Difficult Biliary Cannulation: Second Guidewire or Pancreatic Stent?

Bret T. Petersen, MD, FASGE reviewing Eminler AT, et al. Gastrointest Endosc 2018 Aug 24.

Deep biliary access is required prior to all endoscopic therapy within the bile ducts. Several techniques are available to facilitate deep access when standard cannulation fails. When initial cannulation efforts yield passage of a guidewire into the pancreatic duct (PD), subsequent biliary access can be facilitated by cannulating with a second guidewire (SGW) while maintaining the first within the PD, or following placement of a small 3 to 5 French pancreatic stent (PDS) into the pancreas. When either approach fails, precut needle-knife sphincterotomy is often employed. The authors performed a randomized study comparing the success of deep access via the SGW vs PDS techniques when unintended pancreatic passage of a guidewire occurred. One hundred patients were randomized to SGW vs PDS techniques. Deep access within 5 minutes of employing the randomized technique was accomplished, without use of precut sphincterotomy, in 45/50 SGW patients and in 27/50 PDS patients (P< .001). Needle-knife precut was employed in 10% of SGW and 46% of PDS patients (P< 0.001). Overall, deep access was achieved in 98% of each group.


The ancillary techniques for difficult biliary cannulation each have their own benefit, efficiency, challenge, and incremental costs. If formal sphincterotomy is intended for therapy and the anatomy is advantageous, direct use of non-guided needle-knife incision may be least injurious and most efficient. When a PD stent is planned for prophylaxis against pancreatitis, then placement to facilitate cannulation makes sense, as it is often most easily accomplished at the time of first wire access.
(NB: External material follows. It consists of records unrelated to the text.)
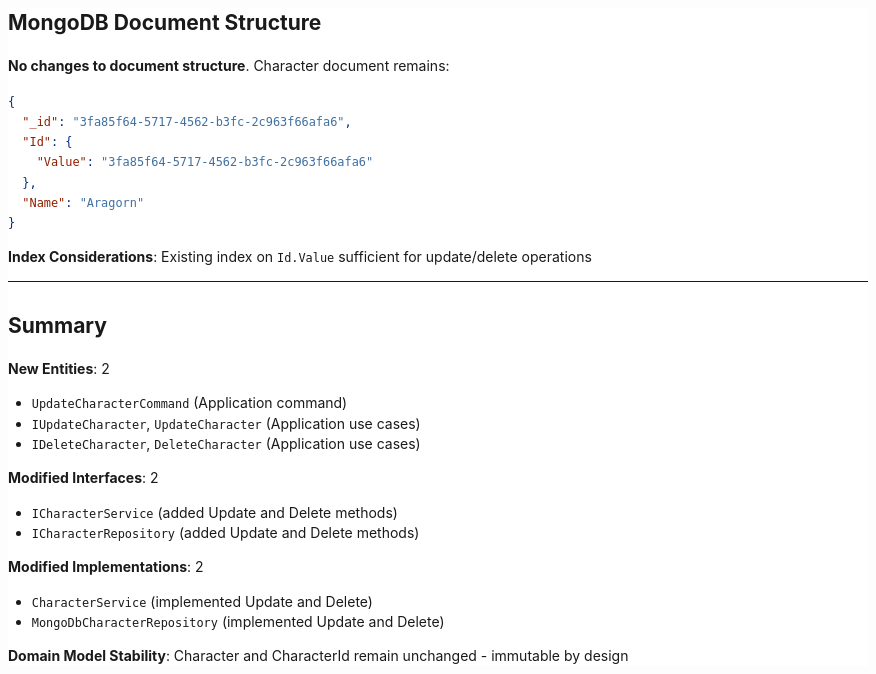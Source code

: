 
## MongoDB Document Structure

**No changes to document structure**. Character document remains:

```json
{
  "_id": "3fa85f64-5717-4562-b3fc-2c963f66afa6",
  "Id": {
    "Value": "3fa85f64-5717-4562-b3fc-2c963f66afa6"
  },
  "Name": "Aragorn"
}
```

**Index Considerations**: Existing index on `Id.Value` sufficient for update/delete operations

---

## Summary

**New Entities**: 2

- `UpdateCharacterCommand` (Application command)
- `IUpdateCharacter`, `UpdateCharacter` (Application use cases)
- `IDeleteCharacter`, `DeleteCharacter` (Application use cases)

**Modified Interfaces**: 2

- `ICharacterService` (added Update and Delete methods)
- `ICharacterRepository` (added Update and Delete methods)

**Modified Implementations**: 2

- `CharacterService` (implemented Update and Delete)
- `MongoDbCharacterRepository` (implemented Update and Delete)

**Domain Model Stability**: Character and CharacterId remain unchanged - immutable by design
When repeated wire access without contrast or trauma occurs, and prophylactic stenting is not desired, the SGW technique is least likely to resort to needle-knife incision, at the cost of a second guidewire but without need to remove a stent at the same or a subsequent procedure.

Note to readers:
At the time we reviewed this paper, its publisher noted that it was not in final form and that subsequent changes might be made.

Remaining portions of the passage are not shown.